Le visage grave et la cravate assortie, monsieur Dominique Passmoilpin tripote le micro à l’instar d’Hidelgarde dans les lignes précédentes.

- Françaises Français !
Ducons ! Duconnes !

La république est en danger !
La république a été violée par l’esprit du mal !
La république est à genoux mais elle se relève !
La république plie mais ne rompt pas !

- Qu’il es con, c’est pas possible !
- Pour une fois, t’as raison Paskidi !

- Le président de la République Française est aux mains de dangereux terroristes qui exigent le mot de passe ( eksassote) et la valise nucléaire de pépère en échange de sa libération.

Max :
Mais, c’est quoi ces conneries, onn'a jamais demandé ça, il est grave ce blaireau !!!

- De plus, mes chers concitoyens, une rançon de 4587958754698745 milliards d’euros est exigée par les méchants.

Max :
- Il est fou ce type, on veut juste le micro film !!!!
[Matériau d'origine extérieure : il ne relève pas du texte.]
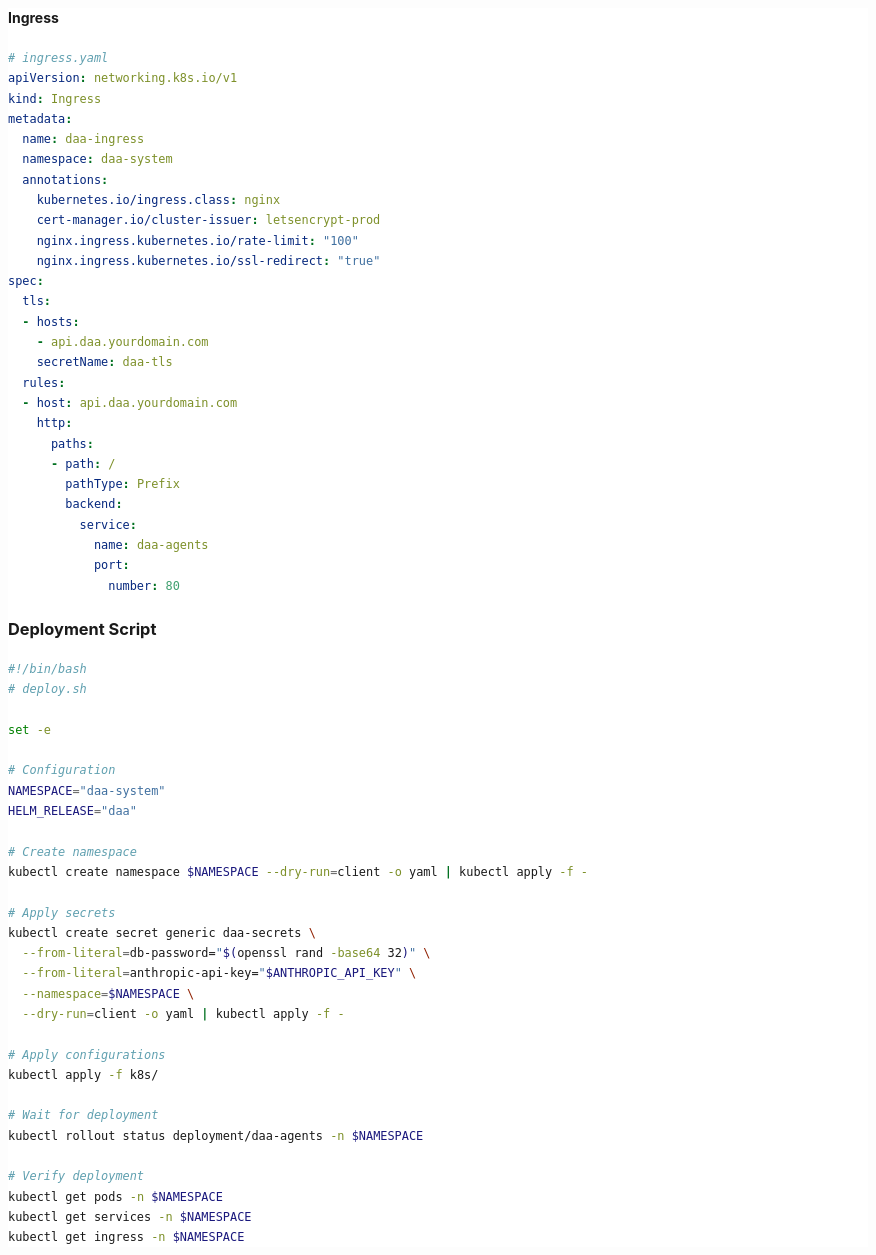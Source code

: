 
#### Ingress

```yaml
# ingress.yaml
apiVersion: networking.k8s.io/v1
kind: Ingress
metadata:
  name: daa-ingress
  namespace: daa-system
  annotations:
    kubernetes.io/ingress.class: nginx
    cert-manager.io/cluster-issuer: letsencrypt-prod
    nginx.ingress.kubernetes.io/rate-limit: "100"
    nginx.ingress.kubernetes.io/ssl-redirect: "true"
spec:
  tls:
  - hosts:
    - api.daa.yourdomain.com
    secretName: daa-tls
  rules:
  - host: api.daa.yourdomain.com
    http:
      paths:
      - path: /
        pathType: Prefix
        backend:
          service:
            name: daa-agents
            port:
              number: 80
```

### Deployment Script

```bash
#!/bin/bash
# deploy.sh

set -e

# Configuration
NAMESPACE="daa-system"
HELM_RELEASE="daa"

# Create namespace
kubectl create namespace $NAMESPACE --dry-run=client -o yaml | kubectl apply -f -

# Apply secrets
kubectl create secret generic daa-secrets \
  --from-literal=db-password="$(openssl rand -base64 32)" \
  --from-literal=anthropic-api-key="$ANTHROPIC_API_KEY" \
  --namespace=$NAMESPACE \
  --dry-run=client -o yaml | kubectl apply -f -

# Apply configurations
kubectl apply -f k8s/

# Wait for deployment
kubectl rollout status deployment/daa-agents -n $NAMESPACE

# Verify deployment
kubectl get pods -n $NAMESPACE
kubectl get services -n $NAMESPACE
kubectl get ingress -n $NAMESPACE
```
- La France ne peut et ne doit céder au chantage !
Je devine le cri du président :
Ne cédez pas !!!!

- j’ai dit ça moi, faut qui change de suppo pour le cervelet l’domi !

- la France ne cèdera pas et le sacrifice du président sera un exemple de résistance à l’oppression pour la nation entière !!!!!

- Putain, grogne Paskidi, il va grimper dans les sondages !

- Sacrifice, il m’enterre un peu vite !!!

- Max :
A qoi il joue ce con, on est mal nous !
Nos employeurs vont croire qu’on veut les doubler, on va se faire sulfater, c’est sûr.

Dèfaice :
- Désolé pour vous les gars, mais on est tous couillons dans cette merde.
Passmoilpin se débarrasse d’un coup de deux concurrents potentiels , quand au micro film, y’a que moi qui sais où il est , na !

Max en pleurs :
- De toutes façons, on est foutus, on va se faire buter Ivan, dans le métier, les p’tits boulots au noir, c’est très mal vu.
Quel salaud quand même !!

- Je vous propose un marché si madame Havu est d’accord ?
- Pas de blème, ton Anapurna te fait confiance !
- Vous nous laissez partir et en échange, on vous oublie !
Ivan :
- On vous bute plus alors ?
Max :
Pas question, on les bute, merde alors, le boulot, c’est le boulot !!!

Le président Jules Patraque se lève lentement et s’approche de Max :

- Bon, ça va , on stoppe les conneries !
Un coup de tête présidentiel déguise en clown à nez rouge le beau visage du terroriste international .
Ivan pointe son pistolet mitrailleur vers lui, mais Jules Patraque, président de France lui arrache des mains et le brise en deux .

- Approche toi Ivan , hurle le grand homme sous l’œil médusé de l’assistance :
Ivan s’approche et reçoit un coup de boule qui l’envoie sur les genoux d'Hildelgarde.

Hidelgarde :
- Il est mignon Ivan, je peux l’essayer monsieur le président ?
- Pas sur qu’il soit opérationnel, ironise Jules !

Le commissaire Défaice attache vite fait bien fait les deux blaireaux .

- Tout est bien qui finit bien, il va en faire une gueule le Domi !
- Ah Paskidi, t’es un ange comparé à ce faux cul !!!!!

- Je préviens le Génideugène et je cours récupérer le micro film.